Reactivity seems to always engage us in some kind of doing response. In fact, the reactivity itself is a doing. When we react, we’re always taking the world and ourselves to be something other than they are – and this is a subtle form of doing. Of course, I am defining reactivity here as mental and emotional response.
This type of reactive state results in a form of mental grinding and emotional juicing that is fundamentally a form of suffering.
In contrast to all of this doing drama is a way of being that centers around non-doing. Grokking the concept of non-doing can be difficult as conceptualizing is a form of doing and our whole lives have engaged us in doing. Doing to understand, doing to experience, doing to get, doing to survive – the doing list is endless.
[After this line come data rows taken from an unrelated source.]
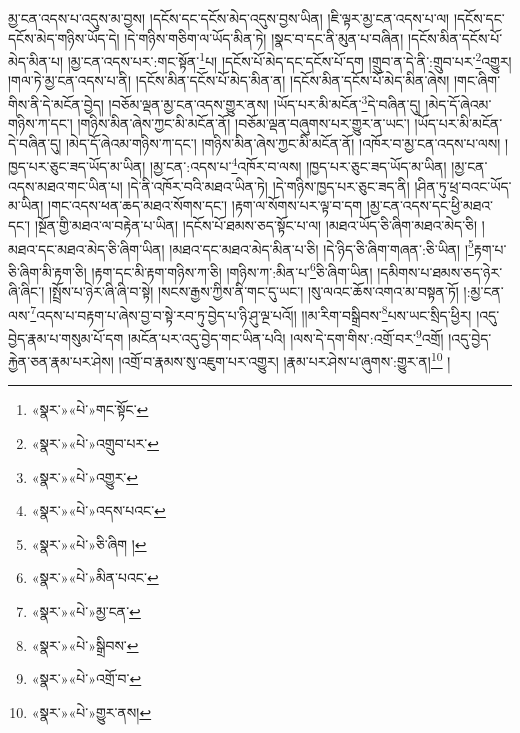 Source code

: མྱ་ངན་འདས་པ་འདུས་མ་བྱས། །དངོས་དང་དངོས་མེད་འདུས་བྱས་ཡིན། །ཇི་ལྟར་མྱ་ངན་འདས་པ་ལ། །དངོས་དང་དངོས་མེད་གཉིས་ཡོད་དེ། །དེ་གཉིས་གཅིག་ལ་ཡོད་མིན་ཏེ། །སྣང་བ་དང་ནི་མུན་པ་བཞིན། །དངོས་མིན་དངོས་པོ་མེད་མིན་པ། །མྱ་ངན་འདས་པར་:གང་སྟོན་\footnote{«སྣར་»«པེ་»གང་སྟོང་}པ། །དངོས་པོ་མེད་དང་དངོས་པོ་དག །གྲུབ་ན་དེ་ནི་:གྲུབ་པར་\footnote{«སྣར་»«པེ་»འགྲུབ་པར་}འགྱུར། །གལ་ཏེ་མྱ་ངན་འདས་པ་ནི། །དངོས་མིན་དངོས་པོ་མེད་མིན་ན། །དངོས་མིན་དངོས་པོ་མེད་མིན་ཞེས། །གང་ཞིག་གིས་ནི་དེ་མངོན་བྱེད། །བཅོམ་ལྡན་མྱ་ངན་འདས་གྱུར་ནས། །ཡོད་པར་མི་མངོན་\footnote{«སྣར་»«པེ་»འགྱུར་}དེ་བཞིན་དུ། །མེད་དོ་ཞེའམ་གཉིས་ཀ་དང་། །གཉིས་མིན་ཞེས་ཀྱང་མི་མངོན་ནོ། །བཅོམ་ལྡན་བཞུགས་པར་གྱུར་ན་ཡང་། །ཡོད་པར་མི་མངོན་དེ་བཞིན་དུ། །མེད་དོ་ཞེའམ་གཉིས་ཀ་དང་། །གཉིས་མིན་ཞེས་ཀྱང་མི་མངོན་ནོ། །འཁོར་བ་མྱ་ངན་འདས་པ་ལས། །ཁྱད་པར་ཅུང་ཟད་ཡོད་མ་ཡིན། །མྱ་ངན་:འདས་པ་\footnote{«སྣར་»«པེ་»འདས་པའང་}འཁོར་བ་ལས། །ཁྱད་པར་ཅུང་ཟད་ཡོད་མ་ཡིན། །མྱ་ངན་འདས་མཐའ་གང་ཡིན་པ། །དེ་ནི་འཁོར་བའི་མཐའ་ཡིན་ཏེ། །དེ་གཉིས་ཁྱད་པར་ཅུང་ཟད་ནི། །ཤིན་ཏུ་ཕྲ་བའང་ཡོད་མ་ཡིན། །གང་འདས་ཕན་ཆད་མཐའ་སོགས་དང་། །རྟག་ལ་སོགས་པར་ལྟ་བ་དག །མྱ་ངན་འདས་དང་ཕྱི་མཐའ་དང་། །སྔོན་གྱི་མཐའ་ལ་བརྟེན་པ་ཡིན། །དངོས་པོ་ཐམས་ཅད་སྟོང་པ་ལ། །མཐའ་ཡོད་ཅི་ཞིག་མཐའ་མེད་ཅི། །མཐའ་དང་མཐའ་མེད་ཅི་ཞིག་ཡིན། །མཐའ་དང་མཐའ་མེད་མིན་པ་ཅི། །དེ་ཉིད་ཅི་ཞིག་གཞན་:ཅི་ཡིན། །\footnote{«སྣར་»«པེ་»ཅི་ཞིག །}རྟག་པ་ཅི་ཞིག་མི་རྟག་ཅི། །རྟག་དང་མི་རྟག་གཉིས་ཀ་ཅི། །གཉིས་ཀ་:མིན་པ་\footnote{«སྣར་»«པེ་»མིན་པའང་}ཅི་ཞིག་ཡིན། །དམིགས་པ་ཐམས་ཅད་ཉེར་ཞི་ཞིང་། །སྤྲོས་པ་ཉེར་ཞི་ཞི་བ་སྟེ། །སངས་རྒྱས་ཀྱིས་ནི་གང་དུ་ཡང་། །སུ་ལའང་ཆོས་འགའ་མ་བསྟན་ཏོ། །:མྱ་ངན་ལས་\footnote{«སྣར་»«པེ་»མྱ་ངན་}འདས་པ་བརྟག་པ་ཞེས་བྱ་བ་སྟེ་རབ་ཏུ་བྱེད་པ་ཉི་ཤུ་ལྔ་པའོ།། །།མ་རིག་བསྒྲིབས་\footnote{«སྣར་»«པེ་»སྒྲིབས་}པས་ཡང་སྲིད་ཕྱིར། །འདུ་བྱེད་རྣམ་པ་གསུམ་པོ་དག །མངོན་པར་འདུ་བྱེད་གང་ཡིན་པའི། །ལས་དེ་དག་གིས་:འགྲོ་བར་\footnote{«སྣར་»«པེ་»འགྲོ་བ་}འགྲོ། །འདུ་བྱེད་རྐྱེན་ཅན་རྣམ་པར་ཤེས། །འགྲོ་བ་རྣམས་སུ་འཇུག་པར་འགྱུར། །རྣམ་པར་ཤེས་པ་ཞུགས་:གྱུར་ན།\footnote{«སྣར་»«པེ་»གྱུར་ནས།} །

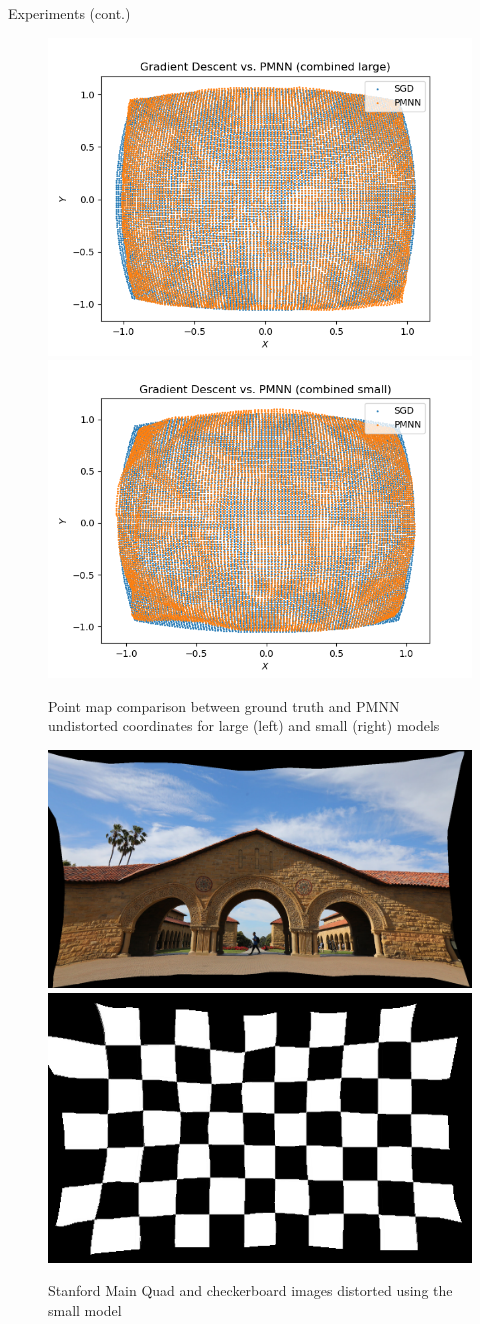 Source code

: \documentclass[final,16pt]{beamer}
\newlength{\colwidth}
\begin{document}
\begin{frame}[t]
\begin{columns}[t]
    \begin{column}{\colwidth}
      \begin{block}{Experiments (cont.)}
        \begin{figure}
          \includegraphics[width=0.48\columnwidth]{images/combined_large_pointmap.png}
          \includegraphics[width=0.48\columnwidth]{images/combined_small_pointmap.png}
          \caption{Point map comparison between ground truth and PMNN undistorted coordinates for large (left) and small (right) models}
        \end{figure}

        \begin{figure}
          \includegraphics[width=0.48\columnwidth]{images/combined_stanford.png}
          \includegraphics[width=0.44\columnwidth]{images/combined_checkerboard.png}
          \caption{Stanford Main Quad and checkerboard images distorted using the small model}
        \end{figure}
      \end{block}


\end{column}
\end{columns}
\end{frame}
\end{document}
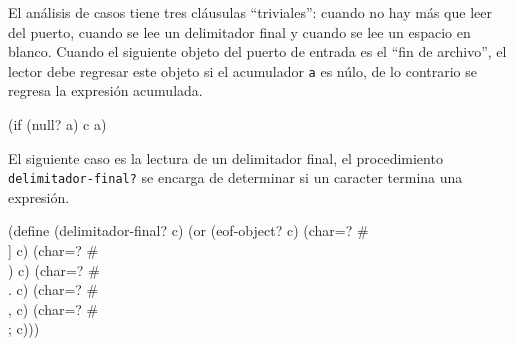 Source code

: \eatline
{}\nwendcode{}\nwdocspar

El análisis de casos tiene tres cláusulas ``triviales'': cuando no hay más que leer del puerto, cuando se lee un delimitador final y cuando se lee un espacio en blanco. Cuando el siguiente objeto del puerto de entrada es el ``fin de archivo'', el lector debe regresar este objeto si el acumulador {\tt{}a} es núlo, de lo contrario se regresa la expresión acumulada.

\nwenddocs{}\endmoddef
(if (null? a) c a)
\nwendcode{}\nwdocspar

El siguiente caso es la lectura de un delimitador final, el procedimiento {\tt{}\protect{}delimitador-final?} se encarga de determinar si un caracter termina una expresión.

\nwenddocs{}\endmoddef
(define (delimitador-final? c)
  (or (eof-object? c)
      (char=? #\\] c)
      (char=? #\\) c)
      (char=? #\\. c)
      (char=? #\\, c)
      (char=? #\\; c)))

\eatline
{}\nwendcode{}\nwdocspar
In approaching the practices of non-doing, we usually begin by making the non-doing practice a doing – it’s difficult and challenging to not do.
Non-doing is like a form of brewing – we sit and don’t follow any thought, feeling or sensation. We rest in presence and awareness.
Making tea involves brewing and it’s easy to apply an analogy here. When we sit in non-doing, abiding in presence and awareness, our consciousness begins to naturally move more into the foreground. Our presence deepens. Our awareness sharpens. Consciousness strengthens.
Perhaps our souls are really tea bags looking for a good pot of hot water!